___ WORKING DATA

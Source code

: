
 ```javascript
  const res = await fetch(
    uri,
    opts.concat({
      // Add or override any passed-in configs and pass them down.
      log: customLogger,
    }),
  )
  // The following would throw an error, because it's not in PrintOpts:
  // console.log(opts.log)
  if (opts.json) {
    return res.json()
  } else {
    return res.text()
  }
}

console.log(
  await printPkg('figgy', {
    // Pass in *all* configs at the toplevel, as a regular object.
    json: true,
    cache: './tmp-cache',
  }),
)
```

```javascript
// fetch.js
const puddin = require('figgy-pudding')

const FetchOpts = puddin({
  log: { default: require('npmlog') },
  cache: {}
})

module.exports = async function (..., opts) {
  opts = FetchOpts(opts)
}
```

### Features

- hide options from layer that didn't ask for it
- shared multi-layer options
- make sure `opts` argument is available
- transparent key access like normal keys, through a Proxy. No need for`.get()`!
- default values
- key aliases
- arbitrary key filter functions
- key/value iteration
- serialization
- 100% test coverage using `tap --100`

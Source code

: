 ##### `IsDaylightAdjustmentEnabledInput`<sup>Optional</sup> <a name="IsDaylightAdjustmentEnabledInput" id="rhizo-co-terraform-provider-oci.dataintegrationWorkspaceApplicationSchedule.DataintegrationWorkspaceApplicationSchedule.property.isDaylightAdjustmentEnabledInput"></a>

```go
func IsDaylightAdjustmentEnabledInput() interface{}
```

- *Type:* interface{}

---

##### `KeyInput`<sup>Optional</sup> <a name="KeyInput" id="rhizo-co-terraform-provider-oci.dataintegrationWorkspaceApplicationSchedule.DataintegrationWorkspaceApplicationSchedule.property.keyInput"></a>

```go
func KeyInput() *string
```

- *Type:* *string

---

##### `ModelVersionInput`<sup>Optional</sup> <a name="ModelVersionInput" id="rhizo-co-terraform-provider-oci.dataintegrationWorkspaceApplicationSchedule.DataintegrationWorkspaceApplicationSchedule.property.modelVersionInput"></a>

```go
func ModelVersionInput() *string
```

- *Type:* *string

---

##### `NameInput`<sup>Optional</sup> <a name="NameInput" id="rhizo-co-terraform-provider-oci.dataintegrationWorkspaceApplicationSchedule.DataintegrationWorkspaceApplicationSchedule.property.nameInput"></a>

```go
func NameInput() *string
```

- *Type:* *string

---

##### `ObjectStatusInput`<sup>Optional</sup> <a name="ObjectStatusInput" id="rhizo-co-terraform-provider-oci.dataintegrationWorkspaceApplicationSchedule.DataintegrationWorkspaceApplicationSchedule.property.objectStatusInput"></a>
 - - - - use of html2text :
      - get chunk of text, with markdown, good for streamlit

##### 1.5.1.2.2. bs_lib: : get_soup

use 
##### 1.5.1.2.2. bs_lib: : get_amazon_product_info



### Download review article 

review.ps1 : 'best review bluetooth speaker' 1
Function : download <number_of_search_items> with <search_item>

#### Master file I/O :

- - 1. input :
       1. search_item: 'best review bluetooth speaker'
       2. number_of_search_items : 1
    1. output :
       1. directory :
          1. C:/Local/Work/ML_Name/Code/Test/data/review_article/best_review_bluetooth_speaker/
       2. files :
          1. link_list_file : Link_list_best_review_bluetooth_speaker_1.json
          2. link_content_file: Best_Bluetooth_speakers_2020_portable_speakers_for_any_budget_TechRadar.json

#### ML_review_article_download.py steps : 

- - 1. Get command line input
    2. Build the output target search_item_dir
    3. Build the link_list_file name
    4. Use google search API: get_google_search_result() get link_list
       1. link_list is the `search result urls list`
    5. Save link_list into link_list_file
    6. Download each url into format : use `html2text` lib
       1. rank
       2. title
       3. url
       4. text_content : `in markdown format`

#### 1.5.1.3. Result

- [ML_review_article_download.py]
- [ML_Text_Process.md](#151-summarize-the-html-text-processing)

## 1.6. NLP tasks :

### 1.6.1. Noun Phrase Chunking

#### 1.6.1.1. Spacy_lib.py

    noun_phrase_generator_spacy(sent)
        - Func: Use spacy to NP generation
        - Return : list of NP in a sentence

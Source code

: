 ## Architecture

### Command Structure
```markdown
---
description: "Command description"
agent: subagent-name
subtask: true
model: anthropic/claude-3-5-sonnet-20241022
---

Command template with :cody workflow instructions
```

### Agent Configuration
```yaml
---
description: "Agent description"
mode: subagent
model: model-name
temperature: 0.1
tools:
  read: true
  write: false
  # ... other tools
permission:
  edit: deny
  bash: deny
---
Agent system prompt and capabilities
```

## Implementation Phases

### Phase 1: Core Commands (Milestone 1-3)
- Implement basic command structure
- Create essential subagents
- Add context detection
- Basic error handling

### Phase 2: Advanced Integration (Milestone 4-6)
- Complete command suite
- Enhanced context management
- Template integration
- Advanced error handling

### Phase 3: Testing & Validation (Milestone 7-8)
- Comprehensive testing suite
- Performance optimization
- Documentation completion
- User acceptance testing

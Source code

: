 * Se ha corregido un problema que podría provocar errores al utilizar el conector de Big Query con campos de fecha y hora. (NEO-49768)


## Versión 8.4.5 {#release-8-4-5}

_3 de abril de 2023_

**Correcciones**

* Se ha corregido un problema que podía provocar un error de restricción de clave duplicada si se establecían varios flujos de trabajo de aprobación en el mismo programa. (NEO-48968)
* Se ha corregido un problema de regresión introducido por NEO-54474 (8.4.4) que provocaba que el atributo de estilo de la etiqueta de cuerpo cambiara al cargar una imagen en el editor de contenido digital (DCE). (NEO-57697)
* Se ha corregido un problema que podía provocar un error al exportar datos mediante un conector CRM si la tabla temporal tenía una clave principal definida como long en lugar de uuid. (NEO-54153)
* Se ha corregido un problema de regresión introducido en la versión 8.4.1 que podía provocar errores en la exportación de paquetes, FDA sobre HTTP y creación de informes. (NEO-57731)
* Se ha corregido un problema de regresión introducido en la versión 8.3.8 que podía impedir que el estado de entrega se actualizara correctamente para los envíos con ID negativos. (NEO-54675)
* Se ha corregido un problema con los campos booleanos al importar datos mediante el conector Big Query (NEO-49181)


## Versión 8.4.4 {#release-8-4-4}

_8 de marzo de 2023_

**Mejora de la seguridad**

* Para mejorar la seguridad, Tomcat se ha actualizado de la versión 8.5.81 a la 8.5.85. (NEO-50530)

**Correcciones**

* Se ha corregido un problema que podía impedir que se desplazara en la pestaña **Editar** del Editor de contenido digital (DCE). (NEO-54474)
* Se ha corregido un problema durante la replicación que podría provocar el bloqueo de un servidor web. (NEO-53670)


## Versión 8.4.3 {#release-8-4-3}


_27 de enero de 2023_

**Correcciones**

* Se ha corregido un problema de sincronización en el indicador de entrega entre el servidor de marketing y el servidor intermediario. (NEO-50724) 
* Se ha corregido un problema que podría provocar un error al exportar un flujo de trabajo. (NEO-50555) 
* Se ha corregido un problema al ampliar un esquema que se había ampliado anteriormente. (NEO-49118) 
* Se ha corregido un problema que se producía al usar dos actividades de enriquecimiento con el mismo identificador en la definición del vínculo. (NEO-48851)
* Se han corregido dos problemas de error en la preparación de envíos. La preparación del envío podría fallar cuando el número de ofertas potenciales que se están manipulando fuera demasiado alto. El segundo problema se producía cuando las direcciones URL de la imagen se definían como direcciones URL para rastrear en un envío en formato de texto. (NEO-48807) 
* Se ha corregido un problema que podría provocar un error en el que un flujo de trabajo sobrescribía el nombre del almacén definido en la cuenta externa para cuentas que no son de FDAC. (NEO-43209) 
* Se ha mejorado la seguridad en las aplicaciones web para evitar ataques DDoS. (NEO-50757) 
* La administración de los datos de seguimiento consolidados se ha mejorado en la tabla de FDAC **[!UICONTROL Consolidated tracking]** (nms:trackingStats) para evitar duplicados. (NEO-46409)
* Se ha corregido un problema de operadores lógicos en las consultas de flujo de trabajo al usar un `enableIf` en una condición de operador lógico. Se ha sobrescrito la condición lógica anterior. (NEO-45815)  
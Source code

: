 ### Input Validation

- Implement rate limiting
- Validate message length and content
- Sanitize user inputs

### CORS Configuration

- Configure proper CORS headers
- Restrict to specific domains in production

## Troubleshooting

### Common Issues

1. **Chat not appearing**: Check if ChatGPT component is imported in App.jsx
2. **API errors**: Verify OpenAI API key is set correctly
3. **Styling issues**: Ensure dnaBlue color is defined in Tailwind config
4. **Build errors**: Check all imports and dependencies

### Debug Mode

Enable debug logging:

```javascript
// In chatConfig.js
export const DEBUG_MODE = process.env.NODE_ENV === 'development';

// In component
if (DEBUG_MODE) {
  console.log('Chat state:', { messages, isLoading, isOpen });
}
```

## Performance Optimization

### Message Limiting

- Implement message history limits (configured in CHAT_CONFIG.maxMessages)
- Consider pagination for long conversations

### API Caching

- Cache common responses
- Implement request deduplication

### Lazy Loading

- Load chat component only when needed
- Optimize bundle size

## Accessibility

______

How many lines in the entries hold the word "output"? Only the number is wanted.

2